TV Antenna Rules Debated in Filings on Spectrum Reallocation
Whether the FCC should promulgate rules for TV antennas came up in several filings, posted to docket 10-235, on a rulemaking notice setting the stage for the agency to hold incentive auctions if it gets congressional authority.
The NAB and Association for Maximum Service Television said the regulator ought to look into requiring antennas to carry labels outlining their performance. That filing and others said labeling won’t overcome technical hurdles (CED March 11 p6) to designing antennas so portable devices can get mobile DTV in the VHF band, where the commission seeks to voluntarily move some stations. CE industry filings said the FCC lacks authority to take any action on antennas.
"The noise problem significantly affecting VHF reception cannot be resolved by antenna standards,” the NAB and MSTV said jointly. MSTV is set to be absorbed into NAB. “Even if antenna performance standards are adopted and the improvements result in better reception -- far from a certainty -- the benefits of these marginally improved antennas would not be realized for many years to come until consumers began to replace their existing receivers and/or antennas,” said a filing by the owners of 230 TV stations, including Allbritton, Granite, Local TV, McGraw-Hill, Media General, Meredith, Nexstar and Tribune.
NAB and MSTV want the commission to “explore” requiring antenna labels. “The label would advise consumers of the bands that the antenna can receive (e.g., UHF, high VHF, low VHF), subject to agreed industry performance criteria,” the groups said. They also asked the FCC to “require a standardized measurement procedure and metrics for claiming adequate performance in the different TV frequency bands.” That’s because antenna makers don’t follow “uniform test procedures and acceptability criteria,” so a manufacturer could state its product gets signals from a TV band when “performance actually is inadequate,” NAB and MSTV said.

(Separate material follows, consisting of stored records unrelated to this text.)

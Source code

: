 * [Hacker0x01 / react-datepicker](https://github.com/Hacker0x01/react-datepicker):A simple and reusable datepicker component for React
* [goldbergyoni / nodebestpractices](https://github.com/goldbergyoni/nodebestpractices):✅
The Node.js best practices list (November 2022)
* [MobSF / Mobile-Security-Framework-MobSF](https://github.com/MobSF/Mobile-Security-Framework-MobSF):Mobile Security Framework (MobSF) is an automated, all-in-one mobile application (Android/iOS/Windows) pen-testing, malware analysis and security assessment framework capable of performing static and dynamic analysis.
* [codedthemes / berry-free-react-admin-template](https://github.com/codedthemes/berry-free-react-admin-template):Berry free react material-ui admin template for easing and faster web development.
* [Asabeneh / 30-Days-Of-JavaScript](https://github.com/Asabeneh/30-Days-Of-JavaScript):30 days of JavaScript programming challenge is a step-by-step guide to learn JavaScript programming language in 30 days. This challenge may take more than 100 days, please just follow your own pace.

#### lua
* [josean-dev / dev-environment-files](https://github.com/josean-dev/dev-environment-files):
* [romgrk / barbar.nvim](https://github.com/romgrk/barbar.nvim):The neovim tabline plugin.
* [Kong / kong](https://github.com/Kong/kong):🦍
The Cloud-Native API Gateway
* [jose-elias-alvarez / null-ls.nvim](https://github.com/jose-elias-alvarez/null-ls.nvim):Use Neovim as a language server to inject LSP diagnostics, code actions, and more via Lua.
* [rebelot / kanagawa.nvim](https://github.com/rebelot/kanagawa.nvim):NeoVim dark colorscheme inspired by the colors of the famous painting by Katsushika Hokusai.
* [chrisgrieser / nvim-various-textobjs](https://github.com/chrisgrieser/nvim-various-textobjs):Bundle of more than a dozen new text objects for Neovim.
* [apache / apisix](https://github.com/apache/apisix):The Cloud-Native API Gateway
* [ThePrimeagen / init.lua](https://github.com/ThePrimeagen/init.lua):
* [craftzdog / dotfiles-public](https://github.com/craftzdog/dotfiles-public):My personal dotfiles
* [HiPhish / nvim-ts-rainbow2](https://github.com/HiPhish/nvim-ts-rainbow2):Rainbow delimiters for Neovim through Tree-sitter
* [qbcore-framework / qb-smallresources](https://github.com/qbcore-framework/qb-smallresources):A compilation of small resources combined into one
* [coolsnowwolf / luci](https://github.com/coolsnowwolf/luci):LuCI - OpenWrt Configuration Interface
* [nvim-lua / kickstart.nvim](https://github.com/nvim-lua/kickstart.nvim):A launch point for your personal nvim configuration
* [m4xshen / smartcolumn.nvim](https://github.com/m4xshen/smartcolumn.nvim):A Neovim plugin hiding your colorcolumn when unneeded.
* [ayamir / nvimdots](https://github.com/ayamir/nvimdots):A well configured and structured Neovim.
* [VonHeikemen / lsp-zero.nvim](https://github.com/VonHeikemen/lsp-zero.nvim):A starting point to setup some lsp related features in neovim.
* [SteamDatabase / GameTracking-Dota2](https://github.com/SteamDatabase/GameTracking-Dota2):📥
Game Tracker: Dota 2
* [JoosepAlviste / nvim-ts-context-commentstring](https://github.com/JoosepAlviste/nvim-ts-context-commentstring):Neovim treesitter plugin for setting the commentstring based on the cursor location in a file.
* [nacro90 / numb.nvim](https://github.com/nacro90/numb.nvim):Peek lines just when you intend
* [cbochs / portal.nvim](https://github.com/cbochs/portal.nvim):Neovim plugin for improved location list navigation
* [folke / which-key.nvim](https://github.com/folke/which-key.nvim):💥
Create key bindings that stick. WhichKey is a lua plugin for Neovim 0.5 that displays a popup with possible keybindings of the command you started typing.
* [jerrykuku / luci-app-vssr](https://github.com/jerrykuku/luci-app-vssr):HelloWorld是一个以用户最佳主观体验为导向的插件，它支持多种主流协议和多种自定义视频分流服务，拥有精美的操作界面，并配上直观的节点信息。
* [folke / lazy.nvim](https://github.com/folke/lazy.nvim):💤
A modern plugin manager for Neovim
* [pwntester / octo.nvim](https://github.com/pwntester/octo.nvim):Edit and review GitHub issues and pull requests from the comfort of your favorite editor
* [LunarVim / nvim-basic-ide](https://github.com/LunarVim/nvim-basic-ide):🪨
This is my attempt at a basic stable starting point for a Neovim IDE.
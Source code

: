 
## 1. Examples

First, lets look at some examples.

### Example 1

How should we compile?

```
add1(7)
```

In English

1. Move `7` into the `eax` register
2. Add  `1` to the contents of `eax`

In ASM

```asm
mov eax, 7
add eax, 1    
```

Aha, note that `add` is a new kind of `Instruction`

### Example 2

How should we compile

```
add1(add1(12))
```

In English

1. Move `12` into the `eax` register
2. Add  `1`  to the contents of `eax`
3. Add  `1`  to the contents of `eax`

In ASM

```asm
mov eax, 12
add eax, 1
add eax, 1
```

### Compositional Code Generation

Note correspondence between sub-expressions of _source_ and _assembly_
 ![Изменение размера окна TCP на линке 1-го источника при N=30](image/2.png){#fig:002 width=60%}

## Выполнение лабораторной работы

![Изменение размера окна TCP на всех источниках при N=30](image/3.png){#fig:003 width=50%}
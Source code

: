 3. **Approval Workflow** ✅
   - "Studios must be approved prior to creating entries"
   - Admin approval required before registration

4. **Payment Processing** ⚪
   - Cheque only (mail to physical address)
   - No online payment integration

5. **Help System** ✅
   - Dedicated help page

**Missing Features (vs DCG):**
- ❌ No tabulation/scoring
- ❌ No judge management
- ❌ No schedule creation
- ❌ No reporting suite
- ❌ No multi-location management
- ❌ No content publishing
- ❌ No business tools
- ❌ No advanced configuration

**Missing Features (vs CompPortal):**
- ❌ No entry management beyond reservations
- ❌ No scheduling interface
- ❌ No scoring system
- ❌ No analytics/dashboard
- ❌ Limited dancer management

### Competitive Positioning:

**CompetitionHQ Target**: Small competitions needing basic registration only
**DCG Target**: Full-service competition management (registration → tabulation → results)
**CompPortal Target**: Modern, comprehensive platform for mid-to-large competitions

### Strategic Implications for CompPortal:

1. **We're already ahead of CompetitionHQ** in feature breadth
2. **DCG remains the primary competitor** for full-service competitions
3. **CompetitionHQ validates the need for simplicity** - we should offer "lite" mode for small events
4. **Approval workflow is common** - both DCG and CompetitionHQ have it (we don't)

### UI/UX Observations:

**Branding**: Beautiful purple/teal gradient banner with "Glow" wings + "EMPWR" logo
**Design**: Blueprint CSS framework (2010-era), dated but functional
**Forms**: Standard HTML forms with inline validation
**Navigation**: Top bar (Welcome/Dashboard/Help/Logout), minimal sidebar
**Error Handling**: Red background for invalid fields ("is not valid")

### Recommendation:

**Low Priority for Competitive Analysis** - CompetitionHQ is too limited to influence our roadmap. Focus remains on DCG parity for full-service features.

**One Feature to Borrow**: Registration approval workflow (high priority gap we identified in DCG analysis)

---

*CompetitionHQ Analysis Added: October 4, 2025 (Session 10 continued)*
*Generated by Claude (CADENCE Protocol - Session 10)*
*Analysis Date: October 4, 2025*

RadioShack and CEA opposed antenna standard requirements, with each saying the commission has no statutory authority in that area. They said the All Channel Receiver Act, cited by the regulator as potentially letting it regulate antennas, doesn’t give the commission much authority. Section 303(s) lets the FCC require TV receivers be able to get all frequencies allocated by the agency, RadioShack said. “But it does not necessarily follow that the Commission has authority” to “dictate the precise features of antennas” or “mandate performance of the receiver or antenna,” the retailer said. The agency “is seeking to impose minimum performance standards, a power Congress specifically said it was not providing to the Commission, not to ensure that receivers are capable of receiving all channels, but to improve low-VHF reception,” the company said: “This effort significantly exceeds” FCC authority.
It’s “telling” for CEA that the rulemaking notice noted that the commission hasn’t regulated antennas, “precisely because it has never been able to demonstrate the ability, authority, or need to do so,” the group said. The act doesn’t give the agency “authority to set minimum performance standards on indoor antennas, as the Commission argues in the” rulemaking, the group continued. “If anything, the legislative history behind the All Channel Receiver Act, clearer than most, specifically limits the Commission’s power."
Channel sharing shouldn’t “artificially increase the number of stations with carriage rights,” said DirecTV. The DBS company has room for channels with carriage rights, but hasn’t reserved capacity for unanticipated new channels without carriage rights, the company said. Channel sharing also shouldn’t affect past determinations of distant signal eligibility, even if service contours are changed, it said. Cablevision said the FCC should “clarify that a station’s must-carry rights will not be diminished or enlarged by entering a sharing arrangement or relocating incidental to a sharing arrangement.”